[Data provided — start]
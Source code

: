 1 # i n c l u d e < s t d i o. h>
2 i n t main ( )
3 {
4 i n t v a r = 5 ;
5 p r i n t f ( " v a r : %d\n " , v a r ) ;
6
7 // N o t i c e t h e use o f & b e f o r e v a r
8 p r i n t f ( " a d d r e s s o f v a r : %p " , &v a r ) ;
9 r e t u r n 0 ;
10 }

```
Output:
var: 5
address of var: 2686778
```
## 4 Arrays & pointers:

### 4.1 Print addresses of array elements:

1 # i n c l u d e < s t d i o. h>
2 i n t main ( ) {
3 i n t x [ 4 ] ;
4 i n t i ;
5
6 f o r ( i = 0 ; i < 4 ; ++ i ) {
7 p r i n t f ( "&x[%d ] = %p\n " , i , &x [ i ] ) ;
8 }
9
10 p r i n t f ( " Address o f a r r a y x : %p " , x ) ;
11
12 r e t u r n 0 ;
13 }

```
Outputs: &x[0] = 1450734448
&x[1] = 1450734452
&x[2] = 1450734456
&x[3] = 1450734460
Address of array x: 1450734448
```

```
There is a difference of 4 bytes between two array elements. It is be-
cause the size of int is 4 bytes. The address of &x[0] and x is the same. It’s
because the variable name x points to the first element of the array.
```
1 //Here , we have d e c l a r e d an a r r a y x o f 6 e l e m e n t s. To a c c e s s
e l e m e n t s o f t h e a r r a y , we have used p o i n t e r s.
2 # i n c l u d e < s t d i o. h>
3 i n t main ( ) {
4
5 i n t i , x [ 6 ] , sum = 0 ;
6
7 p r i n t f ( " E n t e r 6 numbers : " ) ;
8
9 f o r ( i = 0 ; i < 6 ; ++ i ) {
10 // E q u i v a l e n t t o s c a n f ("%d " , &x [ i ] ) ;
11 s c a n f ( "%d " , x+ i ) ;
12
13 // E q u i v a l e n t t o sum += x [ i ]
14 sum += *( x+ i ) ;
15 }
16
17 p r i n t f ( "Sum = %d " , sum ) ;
[Data provided — finish]
**Work order**
Throughout the data above, copy all lines where the word "elements" is found.

**Result of this exercise**
### 4.1 Print addresses of array elements:
There is a difference of 4 bytes between two array elements. It is be-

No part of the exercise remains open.